Here’s where the bold move comes.
Vancouver would have to make a significant offer from $8.5M to $10M to get the needle moving ( courtesy of CapFriendly). That would require the Canucks to offload (2) first-round picks, (1) second-round pick, and (1) third-round pick. Steep to some but you are getting a player that has an immediate, massive impact on a roster looking for scoring. The Draft is very important to stock the cupboards for the future but Marner is the future.
Here’s a picture of what the Canucks can do. They would have to go big on $$$ to be eligible to offer sheet Marner and despite what some may believe, they do indeed have enough picks to make it happen.
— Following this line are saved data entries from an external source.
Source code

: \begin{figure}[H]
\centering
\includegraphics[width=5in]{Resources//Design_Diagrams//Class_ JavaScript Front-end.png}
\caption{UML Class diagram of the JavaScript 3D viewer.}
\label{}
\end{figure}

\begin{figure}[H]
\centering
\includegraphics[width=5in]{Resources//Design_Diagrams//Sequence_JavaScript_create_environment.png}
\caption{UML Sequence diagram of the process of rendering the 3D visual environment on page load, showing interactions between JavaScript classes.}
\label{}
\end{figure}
Here’s the section of the CBA that makes it possible:
Courtesy of the NHL’s CBA
He legitimizes Vancouver’s top line as one of the elites in the league and allows J.T. Miller to play on the Bo Horvat line. The move would likely mean Jake Virtanen and possibly Sven Baertschi would be traded away but it can’t be understated that Marner gives the Canucks more than those two players ever will.
Yes, Brock Boeser or Marner would have to switch wings but that can be discussed after this unicorn deal falls into place.
With Quinn Hughes on the back end already and a towering Tyler Myers platooned on the back end until I turn 40, along with Troy Stecher, Jordie Benn and the hope that Olli Juolevi and Jet Woo turn out, it’s possible the Canucks are closer than we think. Not Cup in three years close, but maybe four or five.
Adding Mitch Marner would change the hockey landscape in Vancouver and shows the rest of the league the Canucks believe enough in the Core 4 that they’re willing to push the envelope.
Sure, it’s possible giving up those picks could backfire but will Marner, not a chance.
The Toronto Raptors GM Masai Ujiri shocked the world when he traded away Demar Derozan for Kawhi Leonard in what could have resulted in a one and done move. It did in this case but the deal ended with a Championship. He had the guts to go all-in and it paid off in spades.
Taking risks in sports is where legacies are made and going all-in on Mitch Marner would be the move that Benning critics would forgive the past in favour of a very bright future.
The Canucks aren’t getting anything done unless they rattle a few cages and the NHL will remember Jim Benning after this one, Canucks Nation will praise him when it’s all said and done.